[Stored data]
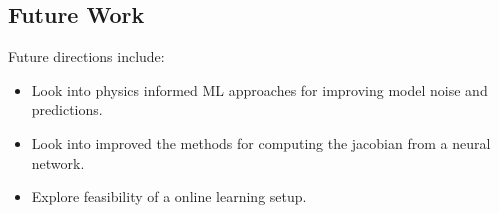 \documentclass[conference]{IEEEtran}
\begin{document}
\subsection{Future Work}


Future directions include:
\begin{itemize}
    \item Look into physics informed ML approaches for improving model noise and predictions.
    \item Look into improved the methods for computing the jacobian from a neural network.
    \item Explore feasibility of a online learning setup.
\end{itemize}
\end{document}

§ Your assignment:
Copy the entries exactly. Leave the pictures out.

§ Answer to this problem:
 \documentclass[conference]{IEEEtran}
\begin{document}
\subsection{Future Work}


Future directions include:
\begin{itemize}
    \item Look into physics informed ML approaches for improving model noise and predictions.
    \item Look into improved the methods for computing the jacobian from a neural network.
    \item Explore feasibility of a online learning setup.
\end{itemize}
\end{document}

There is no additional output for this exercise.